-- WHAT YOU ARE ASKED TO DO --
Produce an exact copy of the lines below, starting at the first and ending with the line containing "#### Cauchy sequence".

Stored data
=====
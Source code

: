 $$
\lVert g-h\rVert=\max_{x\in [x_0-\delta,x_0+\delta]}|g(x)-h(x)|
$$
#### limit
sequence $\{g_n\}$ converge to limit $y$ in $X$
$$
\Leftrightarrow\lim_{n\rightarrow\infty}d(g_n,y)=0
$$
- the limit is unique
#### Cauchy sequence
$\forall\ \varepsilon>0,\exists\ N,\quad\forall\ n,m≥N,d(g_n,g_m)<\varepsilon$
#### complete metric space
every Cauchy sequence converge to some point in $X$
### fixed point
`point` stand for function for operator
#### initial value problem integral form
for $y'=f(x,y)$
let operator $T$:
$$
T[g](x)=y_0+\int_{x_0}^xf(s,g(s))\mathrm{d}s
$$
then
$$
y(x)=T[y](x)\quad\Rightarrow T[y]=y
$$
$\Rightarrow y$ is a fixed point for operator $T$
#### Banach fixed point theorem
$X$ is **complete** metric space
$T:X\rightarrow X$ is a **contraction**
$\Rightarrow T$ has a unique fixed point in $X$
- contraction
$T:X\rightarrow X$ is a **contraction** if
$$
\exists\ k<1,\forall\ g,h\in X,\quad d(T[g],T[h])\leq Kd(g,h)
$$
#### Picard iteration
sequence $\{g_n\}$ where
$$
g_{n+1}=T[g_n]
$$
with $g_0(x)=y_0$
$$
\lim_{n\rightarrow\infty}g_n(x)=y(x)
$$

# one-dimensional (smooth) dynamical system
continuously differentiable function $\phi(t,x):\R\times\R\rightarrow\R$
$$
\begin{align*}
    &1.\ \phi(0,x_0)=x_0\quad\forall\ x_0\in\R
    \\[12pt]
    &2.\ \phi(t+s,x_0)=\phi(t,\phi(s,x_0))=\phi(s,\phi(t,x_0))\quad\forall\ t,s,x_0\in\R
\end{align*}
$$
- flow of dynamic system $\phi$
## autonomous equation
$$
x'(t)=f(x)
=====
-- SOLVED PROBLEM --
Source code

: $$
\lVert g-h\rVert=\max_{x\in [x_0-\delta,x_0+\delta]}|g(x)-h(x)|
$$
#### limit
sequence $\{g_n\}$ converge to limit $y$ in $X$
$$
\Leftrightarrow\lim_{n\rightarrow\infty}d(g_n,y)=0
$$
- the limit is unique
#### Cauchy sequence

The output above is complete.